**YOUR ASSIGNMENT**: The entries below are to be printed again word for word.

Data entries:

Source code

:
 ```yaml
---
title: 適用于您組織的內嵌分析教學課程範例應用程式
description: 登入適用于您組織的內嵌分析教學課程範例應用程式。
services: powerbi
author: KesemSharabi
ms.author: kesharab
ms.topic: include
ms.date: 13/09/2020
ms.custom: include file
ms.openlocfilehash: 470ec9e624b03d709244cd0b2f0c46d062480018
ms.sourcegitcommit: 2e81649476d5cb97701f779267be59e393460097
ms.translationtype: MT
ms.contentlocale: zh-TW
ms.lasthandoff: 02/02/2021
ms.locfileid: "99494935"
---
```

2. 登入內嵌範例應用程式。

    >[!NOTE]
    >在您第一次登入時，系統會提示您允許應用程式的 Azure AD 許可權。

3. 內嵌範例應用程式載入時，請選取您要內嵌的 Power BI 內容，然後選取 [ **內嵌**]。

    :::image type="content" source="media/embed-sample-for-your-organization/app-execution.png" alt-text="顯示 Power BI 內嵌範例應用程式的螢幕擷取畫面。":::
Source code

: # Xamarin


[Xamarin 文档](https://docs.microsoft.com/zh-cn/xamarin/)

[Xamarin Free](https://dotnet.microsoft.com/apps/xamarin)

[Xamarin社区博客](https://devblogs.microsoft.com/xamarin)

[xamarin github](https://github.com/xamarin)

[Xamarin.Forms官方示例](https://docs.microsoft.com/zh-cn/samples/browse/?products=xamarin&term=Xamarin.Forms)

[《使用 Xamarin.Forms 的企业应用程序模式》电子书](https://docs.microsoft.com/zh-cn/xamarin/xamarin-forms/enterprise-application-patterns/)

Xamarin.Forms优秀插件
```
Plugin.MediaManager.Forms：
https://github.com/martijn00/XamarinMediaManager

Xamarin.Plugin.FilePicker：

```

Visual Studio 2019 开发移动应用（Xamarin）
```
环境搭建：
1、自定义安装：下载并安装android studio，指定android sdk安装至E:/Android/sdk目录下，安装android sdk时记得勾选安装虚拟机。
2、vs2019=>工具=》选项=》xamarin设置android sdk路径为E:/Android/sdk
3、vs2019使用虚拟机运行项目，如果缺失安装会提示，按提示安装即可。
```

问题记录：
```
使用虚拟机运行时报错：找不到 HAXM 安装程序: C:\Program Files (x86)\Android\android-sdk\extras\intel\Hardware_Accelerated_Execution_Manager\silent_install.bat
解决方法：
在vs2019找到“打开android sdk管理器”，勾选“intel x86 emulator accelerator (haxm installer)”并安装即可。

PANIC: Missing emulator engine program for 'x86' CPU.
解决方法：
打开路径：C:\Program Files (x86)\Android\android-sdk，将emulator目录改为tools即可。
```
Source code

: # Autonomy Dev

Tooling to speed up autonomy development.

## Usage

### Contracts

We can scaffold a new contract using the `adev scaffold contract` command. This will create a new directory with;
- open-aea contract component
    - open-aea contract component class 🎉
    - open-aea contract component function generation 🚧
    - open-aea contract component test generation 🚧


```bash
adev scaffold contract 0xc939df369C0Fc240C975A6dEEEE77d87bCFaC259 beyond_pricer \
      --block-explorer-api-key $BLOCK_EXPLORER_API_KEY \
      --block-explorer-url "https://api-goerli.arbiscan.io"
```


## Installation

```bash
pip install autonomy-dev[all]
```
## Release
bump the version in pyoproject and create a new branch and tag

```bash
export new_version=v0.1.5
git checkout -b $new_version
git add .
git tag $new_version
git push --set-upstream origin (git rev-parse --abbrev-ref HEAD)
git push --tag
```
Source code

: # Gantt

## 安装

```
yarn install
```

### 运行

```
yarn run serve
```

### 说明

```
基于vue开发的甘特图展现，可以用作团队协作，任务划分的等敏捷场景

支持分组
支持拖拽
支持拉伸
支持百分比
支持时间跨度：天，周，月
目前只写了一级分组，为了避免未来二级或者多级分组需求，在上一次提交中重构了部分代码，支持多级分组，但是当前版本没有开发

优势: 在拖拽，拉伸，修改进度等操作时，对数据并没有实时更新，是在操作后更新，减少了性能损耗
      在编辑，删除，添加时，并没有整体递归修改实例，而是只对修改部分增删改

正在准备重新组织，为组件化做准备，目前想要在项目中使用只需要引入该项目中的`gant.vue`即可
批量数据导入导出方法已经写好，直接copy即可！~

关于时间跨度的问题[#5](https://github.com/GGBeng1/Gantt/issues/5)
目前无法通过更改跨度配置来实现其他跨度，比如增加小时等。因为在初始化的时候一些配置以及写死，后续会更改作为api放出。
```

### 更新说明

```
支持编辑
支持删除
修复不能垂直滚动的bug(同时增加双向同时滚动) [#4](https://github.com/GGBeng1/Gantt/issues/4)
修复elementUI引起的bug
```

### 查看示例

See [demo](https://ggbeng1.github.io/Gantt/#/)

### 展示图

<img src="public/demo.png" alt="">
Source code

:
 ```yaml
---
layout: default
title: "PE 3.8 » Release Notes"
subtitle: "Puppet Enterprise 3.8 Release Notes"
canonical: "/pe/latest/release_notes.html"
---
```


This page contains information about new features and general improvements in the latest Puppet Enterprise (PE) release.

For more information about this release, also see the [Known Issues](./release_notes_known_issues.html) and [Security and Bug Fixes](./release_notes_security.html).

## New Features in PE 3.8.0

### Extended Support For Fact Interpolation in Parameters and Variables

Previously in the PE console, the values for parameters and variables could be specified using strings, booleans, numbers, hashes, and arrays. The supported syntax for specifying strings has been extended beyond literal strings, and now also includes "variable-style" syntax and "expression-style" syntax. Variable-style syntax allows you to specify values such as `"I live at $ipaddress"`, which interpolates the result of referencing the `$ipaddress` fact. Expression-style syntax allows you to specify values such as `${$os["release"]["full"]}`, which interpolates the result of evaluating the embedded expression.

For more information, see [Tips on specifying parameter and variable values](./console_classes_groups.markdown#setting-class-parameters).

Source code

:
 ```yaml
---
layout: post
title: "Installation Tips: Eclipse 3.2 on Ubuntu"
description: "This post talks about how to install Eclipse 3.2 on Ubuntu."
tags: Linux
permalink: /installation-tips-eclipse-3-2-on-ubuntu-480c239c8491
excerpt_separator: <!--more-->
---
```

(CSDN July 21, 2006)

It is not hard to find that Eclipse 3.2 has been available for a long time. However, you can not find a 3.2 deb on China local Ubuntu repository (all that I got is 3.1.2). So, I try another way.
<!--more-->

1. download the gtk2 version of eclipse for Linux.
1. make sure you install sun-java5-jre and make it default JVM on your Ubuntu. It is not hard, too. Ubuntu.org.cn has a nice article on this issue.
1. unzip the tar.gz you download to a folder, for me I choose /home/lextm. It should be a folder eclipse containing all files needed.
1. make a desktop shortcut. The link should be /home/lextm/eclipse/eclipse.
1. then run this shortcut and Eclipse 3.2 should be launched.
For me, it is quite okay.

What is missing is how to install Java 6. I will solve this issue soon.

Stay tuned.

**YOUR RESPONSE**:
Source code

:
 ```yaml
---
title: 適用于您組織的內嵌分析教學課程範例應用程式
description: 登入適用于您組織的內嵌分析教學課程範例應用程式。
services: powerbi
author: KesemSharabi
ms.author: kesharab
ms.topic: include
ms.date: 13/09/2020
ms.custom: include file
ms.openlocfilehash: 470ec9e624b03d709244cd0b2f0c46d062480018
ms.sourcegitcommit: 2e81649476d5cb97701f779267be59e393460097
ms.translationtype: MT
ms.contentlocale: zh-TW
ms.lasthandoff: 02/02/2021
ms.locfileid: "99494935"
---
```

2. 登入內嵌範例應用程式。

    >[!NOTE]
    >在您第一次登入時，系統會提示您允許應用程式的 Azure AD 許可權。

3. 內嵌範例應用程式載入時，請選取您要內嵌的 Power BI 內容，然後選取 [ **內嵌**]。

    :::image type="content" source="media/embed-sample-for-your-organization/app-execution.png" alt-text="顯示 Power BI 內嵌範例應用程式的螢幕擷取畫面。":::
Source code

: # Xamarin


[Xamarin 文档](https://docs.microsoft.com/zh-cn/xamarin/)

[Xamarin Free](https://dotnet.microsoft.com/apps/xamarin)

[Xamarin社区博客](https://devblogs.microsoft.com/xamarin)

[xamarin github](https://github.com/xamarin)

[Xamarin.Forms官方示例](https://docs.microsoft.com/zh-cn/samples/browse/?products=xamarin&term=Xamarin.Forms)

[《使用 Xamarin.Forms 的企业应用程序模式》电子书](https://docs.microsoft.com/zh-cn/xamarin/xamarin-forms/enterprise-application-patterns/)

Xamarin.Forms优秀插件
```
Plugin.MediaManager.Forms：
https://github.com/martijn00/XamarinMediaManager

Xamarin.Plugin.FilePicker：

```

Visual Studio 2019 开发移动应用（Xamarin）
```
环境搭建：
1、自定义安装：下载并安装android studio，指定android sdk安装至E:/Android/sdk目录下，安装android sdk时记得勾选安装虚拟机。
2、vs2019=>工具=》选项=》xamarin设置android sdk路径为E:/Android/sdk
3、vs2019使用虚拟机运行项目，如果缺失安装会提示，按提示安装即可。
```

问题记录：
```
使用虚拟机运行时报错：找不到 HAXM 安装程序: C:\Program Files (x86)\Android\android-sdk\extras\intel\Hardware_Accelerated_Execution_Manager\silent_install.bat
解决方法：
在vs2019找到“打开android sdk管理器”，勾选“intel x86 emulator accelerator (haxm installer)”并安装即可。

PANIC: Missing emulator engine program for 'x86' CPU.
解决方法：
打开路径：C:\Program Files (x86)\Android\android-sdk，将emulator目录改为tools即可。
```
Source code

: # Autonomy Dev

Tooling to speed up autonomy development.

## Usage

### Contracts

We can scaffold a new contract using the `adev scaffold contract` command. This will create a new directory with;
- open-aea contract component
    - open-aea contract component class 🎉
    - open-aea contract component function generation 🚧
    - open-aea contract component test generation 🚧


```bash
adev scaffold contract 0xc939df369C0Fc240C975A6dEEEE77d87bCFaC259 beyond_pricer \
      --block-explorer-api-key $BLOCK_EXPLORER_API_KEY \
      --block-explorer-url "https://api-goerli.arbiscan.io"
```


## Installation

```bash
pip install autonomy-dev[all]
```
## Release
bump the version in pyoproject and create a new branch and tag

```bash
export new_version=v0.1.5
git checkout -b $new_version
git add .
git tag $new_version
git push --set-upstream origin (git rev-parse --abbrev-ref HEAD)
git push --tag
```
Source code

: # Gantt

## 安装

```
yarn install
```

### 运行

```
yarn run serve
```

### 说明

```
基于vue开发的甘特图展现，可以用作团队协作，任务划分的等敏捷场景

支持分组
支持拖拽
支持拉伸
支持百分比
支持时间跨度：天，周，月
目前只写了一级分组，为了避免未来二级或者多级分组需求，在上一次提交中重构了部分代码，支持多级分组，但是当前版本没有开发

优势: 在拖拽，拉伸，修改进度等操作时，对数据并没有实时更新，是在操作后更新，减少了性能损耗
      在编辑，删除，添加时，并没有整体递归修改实例，而是只对修改部分增删改

正在准备重新组织，为组件化做准备，目前想要在项目中使用只需要引入该项目中的`gant.vue`即可
批量数据导入导出方法已经写好，直接copy即可！~

关于时间跨度的问题[#5](https://github.com/GGBeng1/Gantt/issues/5)
目前无法通过更改跨度配置来实现其他跨度，比如增加小时等。因为在初始化的时候一些配置以及写死，后续会更改作为api放出。
```

### 更新说明

```
支持编辑
支持删除
修复不能垂直滚动的bug(同时增加双向同时滚动) [#4](https://github.com/GGBeng1/Gantt/issues/4)
修复elementUI引起的bug
```

### 查看示例

See [demo](https://ggbeng1.github.io/Gantt/#/)

### 展示图

<img src="public/demo.png" alt="">
Source code

:
 ```yaml
---
layout: default
title: "PE 3.8 » Release Notes"
subtitle: "Puppet Enterprise 3.8 Release Notes"
canonical: "/pe/latest/release_notes.html"
---
```


This page contains information about new features and general improvements in the latest Puppet Enterprise (PE) release.

For more information about this release, also see the [Known Issues](./release_notes_known_issues.html) and [Security and Bug Fixes](./release_notes_security.html).

## New Features in PE 3.8.0

### Extended Support For Fact Interpolation in Parameters and Variables

Previously in the PE console, the values for parameters and variables could be specified using strings, booleans, numbers, hashes, and arrays. The supported syntax for specifying strings has been extended beyond literal strings, and now also includes "variable-style" syntax and "expression-style" syntax. Variable-style syntax allows you to specify values such as `"I live at $ipaddress"`, which interpolates the result of referencing the `$ipaddress` fact. Expression-style syntax allows you to specify values such as `${$os["release"]["full"]}`, which interpolates the result of evaluating the embedded expression.

For more information, see [Tips on specifying parameter and variable values](./console_classes_groups.markdown#setting-class-parameters).

Source code

:
 ```yaml
---
layout: post
title: "Installation Tips: Eclipse 3.2 on Ubuntu"
description: "This post talks about how to install Eclipse 3.2 on Ubuntu."
tags: Linux
permalink: /installation-tips-eclipse-3-2-on-ubuntu-480c239c8491
excerpt_separator: <!--more-->
---
```

(CSDN July 21, 2006)

It is not hard to find that Eclipse 3.2 has been available for a long time. However, you can not find a 3.2 deb on China local Ubuntu repository (all that I got is 3.1.2). So, I try another way.
<!--more-->

1. download the gtk2 version of eclipse for Linux.
1. make sure you install sun-java5-jre and make it default JVM on your Ubuntu. It is not hard, too. Ubuntu.org.cn has a nice article on this issue.
1. unzip the tar.gz you download to a folder, for me I choose /home/lextm. It should be a folder eclipse containing all files needed.
1. make a desktop shortcut. The link should be /home/lextm/eclipse/eclipse.
1. then run this shortcut and Eclipse 3.2 should be launched.
For me, it is quite okay.

What is missing is how to install Java 6. I will solve this issue soon.

Stay tuned.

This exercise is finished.